Creating an Optimizer#

We'll utilize SMAC here for optimization as an example but you can find other available optimizers here.

Requirements

This requires smac which can be installed with:

pip install amltk[smac]

# Or directly
pip install smac

The first thing we'll need to do is create a Metric: a definition of some value we want to optimize.

from amltk.optimization import Metric

metric = Metric("score", minimize=False)
print(metric)

score (maximize)

The next step is to actually create an optimizer, you'll have to refer to their reference documentation.

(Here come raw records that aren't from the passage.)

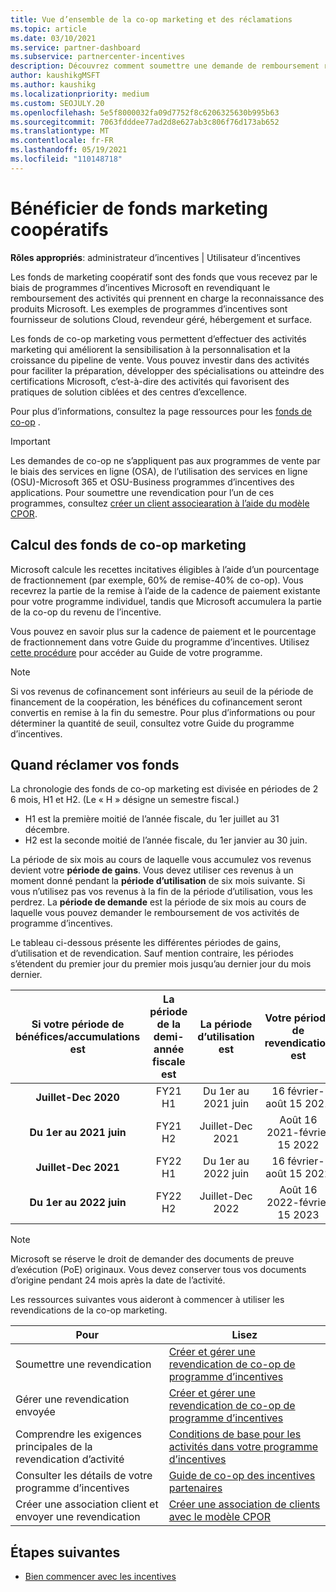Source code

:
 ```yaml
---
title: Vue d’ensemble de la co-op marketing et des réclamations
ms.topic: article
ms.date: 03/10/2021
ms.service: partner-dashboard
ms.subservice: partnercenter-incentives
description: Découvrez comment soumettre une demande de remboursement réussie pour vos incentives en organisant la documentation, les factures, les déclarations et les preuves d’exécution appropriées.
author: kaushikgMSFT
ms.author: kaushikg
ms.localizationpriority: medium
ms.custom: SEOJULY.20
ms.openlocfilehash: 5e5f8000032fa09d7752f8c6206325630b995b63
ms.sourcegitcommit: 7063fdddee77ad2d8e627ab3c806f76d173ab652
ms.translationtype: MT
ms.contentlocale: fr-FR
ms.lasthandoff: 05/19/2021
ms.locfileid: "110148718"
---
```

# <a name="earn-cooperative-marketing-funds"></a>Bénéficier de fonds marketing coopératifs

**Rôles appropriés**: administrateur d’incentives | Utilisateur d’incentives

Les fonds de marketing coopératif sont des fonds que vous recevez par le biais de programmes d’incentives Microsoft en revendiquant le remboursement des activités qui prennent en charge la reconnaissance des produits Microsoft. Les exemples de programmes d’incentives sont fournisseur de solutions Cloud, revendeur géré, hébergement et surface.

Les fonds de co-op marketing vous permettent d’effectuer des activités marketing qui améliorent la sensibilisation à la personnalisation et la croissance du pipeline de vente. Vous pouvez investir dans des activités pour faciliter la préparation, développer des spécialisations ou atteindre des certifications Microsoft, c’est-à-dire des activités qui favorisent des pratiques de solution ciblées et des centres d’excellence.

Pour plus d’informations, consultez la page ressources pour les [fonds de co-op](https://partner.microsoft.com/asset/collection/co-op-funds-resources#/) .

>[!Important]
>Les demandes de co-op ne s’appliquent pas aux programmes de vente par le biais des services en ligne (OSA), de l’utilisation des services en ligne (OSU)-Microsoft 365 et OSU-Business programmes d’incentives des applications. Pour soumettre une revendication pour l’un de ces programmes, consultez [créer un client associearation à l’aide du modèle CPOR](submit-osa-claim.md).

## <a name="how-co-op-funds-are-calculated"></a>Calcul des fonds de co-op marketing

Microsoft calcule les recettes incitatives éligibles à l’aide d’un pourcentage de fractionnement (par exemple, 60% de remise-40% de co-op). Vous recevrez la partie de la remise à l’aide de la cadence de paiement existante pour votre programme individuel, tandis que Microsoft accumulera la partie de la co-op du revenu de l’incentive.

Vous pouvez en savoir plus sur la cadence de paiement et le pourcentage de fractionnement dans votre Guide du programme d’incentives. Utilisez [cette procédure](incentives-determined-your-program-eligibility.md) pour accéder au Guide de votre programme.

>[!NOTE]
>Si vos revenus de cofinancement sont inférieurs au seuil de la période de financement de la coopération, les bénéfices du cofinancement seront convertis en remise à la fin du semestre. Pour plus d’informations ou pour déterminer la quantité de seuil, consultez votre Guide du programme d’incentives.

## <a name="when-to-claim-your-funds"></a>Quand réclamer vos fonds

La chronologie des fonds de co-op marketing est divisée en périodes de 2 6 mois, H1 et H2. (Le « H » désigne un semestre fiscal.)

- H1 est la première moitié de l’année fiscale, du 1er juillet au 31 décembre.
- H2 est la seconde moitié de l’année fiscale, du 1er janvier au 30 juin.

La période de six mois au cours de laquelle vous accumulez vos revenus devient votre **période de gains**. Vous devez utiliser ces revenus à un moment donné pendant la **période d’utilisation** de six mois suivante. Si vous n’utilisez pas vos revenus à la fin de la période d’utilisation, vous les perdrez. La **période de demande** est la période de six mois au cours de laquelle vous pouvez demander le remboursement de vos activités de programme d’incentives.

Le tableau ci-dessous présente les différentes périodes de gains, d’utilisation et de revendication. Sauf mention contraire, les périodes s’étendent du premier jour du premier mois jusqu’au dernier jour du mois dernier.

|  Si votre période de bénéfices/accumulations est  |La période de la demi-année fiscale est  |  La période d’utilisation est  |  Votre période de revendication est  |
| :-----------: | :-----------: | :-----------: | :-----------: |
|**Juillet-Dec 2020**| FY21 H1  |  Du 1er au 2021 juin  |  16 février-août 15 2021  |
|**Du 1er au 2021 juin** |  FY21 H2  |  Juillet-Dec 2021  |  Août 16 2021-février 15 2022  |
|**Juillet-Dec 2021**|  FY22 H1  |  Du 1er au 2022 juin  |  16 février-août 15 2022  |
|**Du 1er au 2022 juin** |  FY22 H2  |  Juillet-Dec 2022  |  Août 16 2022-février 15 2023  |

>[!NOTE]
>Microsoft se réserve le droit de demander des documents de preuve d’exécution (PoE) originaux. Vous devez conserver tous vos documents d’origine pendant 24 mois après la date de l’activité.

Les ressources suivantes vous aideront à commencer à utiliser les revendications de la co-op marketing.

| Pour | Lisez |
| ------ | ----------- |
| Soumettre une revendication |  [Créer et gérer une revendication de co-op de programme d’incentives](create-incentives-claims.md)  |
| Gérer une revendication envoyée | [Créer et gérer une revendication de co-op de programme d’incentives](create-incentives-claims.md)    |
| Comprendre les exigences principales de la revendication d’activité | [Conditions de base pour les activités dans votre programme d’incentives](core-requirements.md)   |
| Consulter les détails de votre programme d’incentives | [Guide de co-op des incentives partenaires](https://assetsprod.microsoft.com/co-op-guidebook.pdf)  |
| Créer une association client et envoyer une revendication | [Créer une association de clients avec le modèle CPOR](submit-osa-claim.md)   |

## <a name="next-steps"></a>Étapes suivantes

- [Bien commencer avec les incentives](incentives-get-started-intro.md)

However, for most integrated optimizers, we expose a helpful create().

from amltk.optimization.optimizers.smac import SMACOptimizer
from amltk.optimization import Metric
from amltk.pipeline import Searchable

def poly(x: float) -> float:
    return (x**2 + 4*x + 3) / x

metric = Metric("score", minimize=False)
space = Searchable(space={"x": (-10.0, 10.0)}, name="my-searchable")

optimizer = SMACOptimizer.create(space=space, metrics=metric, seed=42)

Running an Optimizer#

At this point, we can begin optimizing our function, using the ask to get Trials and tell methods with Trial.Reports.

from amltk.optimization.optimizers.smac import SMACOptimizer
from amltk.optimization import Metric, History, Trial
from amltk.pipeline import Searchable

def poly(x: float) -> float:
    return (x**2 + 4*x + 3) / x

metric = Metric("score", minimize=False)
space = Searchable(space={"x": (-10.0, 10.0)}, name="my-searchable")

optimizer = SMACOptimizer.create(space=space, metrics=metric, seed=42)

history = History()
for _ in range(10):
    # Get a trial from an Optimizer
    trial: Trial = optimizer.ask()
    print(f"Evaluating trial {trial.name} with config {trial.config}")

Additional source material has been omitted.